### PROMPT
The lines from the first line of the entries through the line containing "field-theoretical (QFT) perspective." are to be repeated exactly, with both of those lines included.

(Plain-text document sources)
▬▬▬
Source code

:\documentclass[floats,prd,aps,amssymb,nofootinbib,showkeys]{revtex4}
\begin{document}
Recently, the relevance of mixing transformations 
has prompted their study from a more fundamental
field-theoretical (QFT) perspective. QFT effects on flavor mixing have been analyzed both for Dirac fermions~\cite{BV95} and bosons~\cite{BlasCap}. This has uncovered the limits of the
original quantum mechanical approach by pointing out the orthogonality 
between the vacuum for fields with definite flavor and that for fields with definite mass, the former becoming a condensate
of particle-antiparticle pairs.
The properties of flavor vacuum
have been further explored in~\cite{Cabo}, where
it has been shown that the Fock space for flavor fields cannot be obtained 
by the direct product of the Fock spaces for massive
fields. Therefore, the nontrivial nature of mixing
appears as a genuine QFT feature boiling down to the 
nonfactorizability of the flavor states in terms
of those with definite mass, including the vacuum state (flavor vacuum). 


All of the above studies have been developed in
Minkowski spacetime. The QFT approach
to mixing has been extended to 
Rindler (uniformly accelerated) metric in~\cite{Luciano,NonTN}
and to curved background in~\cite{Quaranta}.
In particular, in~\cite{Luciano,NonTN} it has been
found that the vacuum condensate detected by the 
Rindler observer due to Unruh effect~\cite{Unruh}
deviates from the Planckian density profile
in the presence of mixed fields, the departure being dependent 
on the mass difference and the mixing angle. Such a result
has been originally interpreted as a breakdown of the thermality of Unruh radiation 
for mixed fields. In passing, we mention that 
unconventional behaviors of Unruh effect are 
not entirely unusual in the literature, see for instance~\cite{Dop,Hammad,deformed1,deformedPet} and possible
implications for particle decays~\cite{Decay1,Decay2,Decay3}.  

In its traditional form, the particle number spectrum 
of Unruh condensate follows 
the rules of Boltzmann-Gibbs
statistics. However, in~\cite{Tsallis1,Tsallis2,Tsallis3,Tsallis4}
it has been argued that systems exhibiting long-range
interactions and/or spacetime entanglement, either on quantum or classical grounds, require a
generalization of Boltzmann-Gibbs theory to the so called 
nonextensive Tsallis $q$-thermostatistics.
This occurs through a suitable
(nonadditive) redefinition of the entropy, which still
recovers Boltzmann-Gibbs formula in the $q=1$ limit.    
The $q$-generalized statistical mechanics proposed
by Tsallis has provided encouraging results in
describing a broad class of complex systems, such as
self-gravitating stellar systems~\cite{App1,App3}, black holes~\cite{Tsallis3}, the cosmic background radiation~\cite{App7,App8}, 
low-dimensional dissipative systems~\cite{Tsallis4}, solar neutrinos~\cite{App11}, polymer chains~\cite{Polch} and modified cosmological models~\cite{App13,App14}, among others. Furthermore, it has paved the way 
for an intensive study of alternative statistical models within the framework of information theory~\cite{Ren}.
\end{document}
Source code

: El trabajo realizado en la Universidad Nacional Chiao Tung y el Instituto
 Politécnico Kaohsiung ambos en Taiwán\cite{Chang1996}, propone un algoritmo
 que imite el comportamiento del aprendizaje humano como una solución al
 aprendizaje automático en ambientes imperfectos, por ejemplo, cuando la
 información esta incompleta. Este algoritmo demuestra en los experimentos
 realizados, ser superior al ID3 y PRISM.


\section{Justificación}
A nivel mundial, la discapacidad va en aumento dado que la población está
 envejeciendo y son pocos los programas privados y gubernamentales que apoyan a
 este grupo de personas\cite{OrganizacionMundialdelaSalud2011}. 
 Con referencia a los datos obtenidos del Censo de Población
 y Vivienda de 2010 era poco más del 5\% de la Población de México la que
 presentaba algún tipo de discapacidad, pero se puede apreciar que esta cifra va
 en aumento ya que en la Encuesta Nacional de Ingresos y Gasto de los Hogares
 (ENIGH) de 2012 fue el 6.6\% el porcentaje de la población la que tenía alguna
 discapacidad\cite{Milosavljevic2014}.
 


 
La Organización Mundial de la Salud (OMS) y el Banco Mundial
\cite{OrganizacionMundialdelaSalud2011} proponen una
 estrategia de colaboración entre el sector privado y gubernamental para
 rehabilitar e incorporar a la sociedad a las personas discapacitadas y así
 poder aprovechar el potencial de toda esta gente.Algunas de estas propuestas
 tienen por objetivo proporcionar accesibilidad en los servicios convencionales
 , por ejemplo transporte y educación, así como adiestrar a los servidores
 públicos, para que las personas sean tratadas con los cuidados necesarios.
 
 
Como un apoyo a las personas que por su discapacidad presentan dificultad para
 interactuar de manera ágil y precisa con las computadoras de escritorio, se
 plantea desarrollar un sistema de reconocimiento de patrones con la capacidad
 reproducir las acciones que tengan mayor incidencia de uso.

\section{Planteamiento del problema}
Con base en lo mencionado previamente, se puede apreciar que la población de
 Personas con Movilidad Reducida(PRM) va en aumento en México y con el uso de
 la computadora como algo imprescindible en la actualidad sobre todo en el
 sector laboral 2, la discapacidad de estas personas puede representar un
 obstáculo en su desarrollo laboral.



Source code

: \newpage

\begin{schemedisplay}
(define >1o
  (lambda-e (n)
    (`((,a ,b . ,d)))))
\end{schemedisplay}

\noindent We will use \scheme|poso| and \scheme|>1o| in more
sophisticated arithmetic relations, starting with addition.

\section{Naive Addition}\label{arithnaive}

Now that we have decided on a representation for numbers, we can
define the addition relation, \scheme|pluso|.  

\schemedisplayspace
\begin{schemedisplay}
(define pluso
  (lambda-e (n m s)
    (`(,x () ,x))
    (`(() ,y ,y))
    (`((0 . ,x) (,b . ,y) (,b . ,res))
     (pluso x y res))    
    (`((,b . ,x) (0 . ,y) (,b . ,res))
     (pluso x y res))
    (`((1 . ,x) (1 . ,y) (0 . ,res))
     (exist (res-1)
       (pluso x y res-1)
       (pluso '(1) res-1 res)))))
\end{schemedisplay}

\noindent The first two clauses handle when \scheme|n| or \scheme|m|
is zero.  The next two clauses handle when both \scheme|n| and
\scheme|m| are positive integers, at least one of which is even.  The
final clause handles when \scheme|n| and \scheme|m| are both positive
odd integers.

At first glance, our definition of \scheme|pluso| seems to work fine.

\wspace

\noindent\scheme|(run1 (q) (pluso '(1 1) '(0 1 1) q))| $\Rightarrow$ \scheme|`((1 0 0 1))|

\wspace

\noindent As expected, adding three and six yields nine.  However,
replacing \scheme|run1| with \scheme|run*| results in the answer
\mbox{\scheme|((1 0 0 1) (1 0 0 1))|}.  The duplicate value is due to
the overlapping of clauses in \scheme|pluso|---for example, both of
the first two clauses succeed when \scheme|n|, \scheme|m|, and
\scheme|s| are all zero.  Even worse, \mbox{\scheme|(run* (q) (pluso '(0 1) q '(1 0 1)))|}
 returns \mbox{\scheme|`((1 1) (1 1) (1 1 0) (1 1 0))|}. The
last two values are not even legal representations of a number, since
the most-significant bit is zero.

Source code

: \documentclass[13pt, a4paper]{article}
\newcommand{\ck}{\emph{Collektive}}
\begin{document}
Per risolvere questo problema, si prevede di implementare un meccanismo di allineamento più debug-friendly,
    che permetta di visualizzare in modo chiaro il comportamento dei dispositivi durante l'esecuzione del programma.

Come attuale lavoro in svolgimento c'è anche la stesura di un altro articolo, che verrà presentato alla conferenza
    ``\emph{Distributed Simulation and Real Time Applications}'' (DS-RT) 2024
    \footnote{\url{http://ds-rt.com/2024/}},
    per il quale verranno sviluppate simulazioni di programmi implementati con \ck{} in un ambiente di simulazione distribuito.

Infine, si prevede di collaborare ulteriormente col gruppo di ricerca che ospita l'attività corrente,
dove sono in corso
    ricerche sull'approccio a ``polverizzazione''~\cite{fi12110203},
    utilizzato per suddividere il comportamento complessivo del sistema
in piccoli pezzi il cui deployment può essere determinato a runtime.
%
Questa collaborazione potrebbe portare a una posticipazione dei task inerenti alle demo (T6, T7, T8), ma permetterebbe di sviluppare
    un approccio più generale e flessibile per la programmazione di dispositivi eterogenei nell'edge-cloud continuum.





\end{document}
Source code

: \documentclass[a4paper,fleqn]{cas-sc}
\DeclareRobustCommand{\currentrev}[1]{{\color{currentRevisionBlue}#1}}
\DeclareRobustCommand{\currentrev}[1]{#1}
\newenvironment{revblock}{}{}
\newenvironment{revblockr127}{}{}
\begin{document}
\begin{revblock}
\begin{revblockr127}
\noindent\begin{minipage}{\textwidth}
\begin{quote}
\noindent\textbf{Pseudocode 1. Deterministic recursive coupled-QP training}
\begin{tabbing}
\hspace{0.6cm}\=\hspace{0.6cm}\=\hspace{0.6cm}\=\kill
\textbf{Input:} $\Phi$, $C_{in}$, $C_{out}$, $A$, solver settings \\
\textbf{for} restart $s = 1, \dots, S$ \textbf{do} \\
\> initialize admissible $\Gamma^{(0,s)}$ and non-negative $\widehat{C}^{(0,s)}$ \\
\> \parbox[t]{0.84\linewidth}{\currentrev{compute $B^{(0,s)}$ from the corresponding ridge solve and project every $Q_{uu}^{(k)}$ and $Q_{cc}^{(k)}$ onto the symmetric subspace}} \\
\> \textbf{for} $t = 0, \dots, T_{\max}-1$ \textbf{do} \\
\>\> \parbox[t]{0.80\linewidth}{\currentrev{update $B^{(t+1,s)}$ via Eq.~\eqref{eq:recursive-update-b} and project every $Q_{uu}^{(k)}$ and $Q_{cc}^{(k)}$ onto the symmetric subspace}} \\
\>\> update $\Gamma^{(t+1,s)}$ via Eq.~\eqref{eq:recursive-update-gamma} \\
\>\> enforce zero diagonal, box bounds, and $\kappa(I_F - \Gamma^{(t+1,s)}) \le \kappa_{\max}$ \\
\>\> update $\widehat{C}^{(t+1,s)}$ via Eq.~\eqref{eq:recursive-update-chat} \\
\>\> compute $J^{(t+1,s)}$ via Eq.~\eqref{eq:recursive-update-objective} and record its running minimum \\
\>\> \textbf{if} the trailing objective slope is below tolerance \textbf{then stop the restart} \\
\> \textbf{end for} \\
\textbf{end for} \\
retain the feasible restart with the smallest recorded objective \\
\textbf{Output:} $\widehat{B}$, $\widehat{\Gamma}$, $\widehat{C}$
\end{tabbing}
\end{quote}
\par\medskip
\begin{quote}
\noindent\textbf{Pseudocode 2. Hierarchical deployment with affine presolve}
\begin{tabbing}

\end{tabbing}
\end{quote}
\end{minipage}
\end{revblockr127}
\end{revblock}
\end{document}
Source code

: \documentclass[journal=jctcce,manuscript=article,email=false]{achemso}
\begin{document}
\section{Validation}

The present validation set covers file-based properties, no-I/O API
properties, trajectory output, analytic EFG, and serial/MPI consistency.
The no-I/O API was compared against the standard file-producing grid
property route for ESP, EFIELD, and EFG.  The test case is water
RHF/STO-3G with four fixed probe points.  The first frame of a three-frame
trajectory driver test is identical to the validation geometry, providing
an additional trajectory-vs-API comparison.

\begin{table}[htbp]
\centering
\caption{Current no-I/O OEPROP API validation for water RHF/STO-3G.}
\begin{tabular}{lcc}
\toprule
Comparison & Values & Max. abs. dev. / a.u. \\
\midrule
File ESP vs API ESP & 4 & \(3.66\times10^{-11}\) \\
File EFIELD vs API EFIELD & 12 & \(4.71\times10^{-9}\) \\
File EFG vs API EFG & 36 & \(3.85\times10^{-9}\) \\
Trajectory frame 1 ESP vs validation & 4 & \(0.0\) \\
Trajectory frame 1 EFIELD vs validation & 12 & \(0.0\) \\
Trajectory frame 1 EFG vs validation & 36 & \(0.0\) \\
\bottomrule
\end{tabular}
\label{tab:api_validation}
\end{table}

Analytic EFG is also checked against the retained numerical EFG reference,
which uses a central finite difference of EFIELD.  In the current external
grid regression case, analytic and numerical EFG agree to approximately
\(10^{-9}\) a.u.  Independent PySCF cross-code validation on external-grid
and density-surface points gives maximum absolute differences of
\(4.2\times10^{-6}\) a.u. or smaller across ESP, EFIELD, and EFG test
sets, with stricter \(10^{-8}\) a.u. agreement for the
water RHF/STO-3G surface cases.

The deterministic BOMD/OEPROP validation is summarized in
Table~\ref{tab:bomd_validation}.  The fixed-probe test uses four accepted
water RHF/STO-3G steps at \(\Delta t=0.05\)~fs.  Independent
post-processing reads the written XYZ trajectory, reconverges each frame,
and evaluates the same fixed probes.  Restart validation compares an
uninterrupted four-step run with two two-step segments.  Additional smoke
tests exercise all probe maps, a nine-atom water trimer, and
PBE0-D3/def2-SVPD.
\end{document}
▬▬▬
### ANSWER
Source code

:\documentclass[floats,prd,aps,amssymb,nofootinbib,showkeys]{revtex4}
\begin{document}
Recently, the relevance of mixing transformations 
has prompted their study from a more fundamental
field-theoretical (QFT) perspective. QFT effects on flavor mixing have been analyzed both for Dirac fermions~\cite{BV95} and bosons~\cite{BlasCap}. This has uncovered the limits of the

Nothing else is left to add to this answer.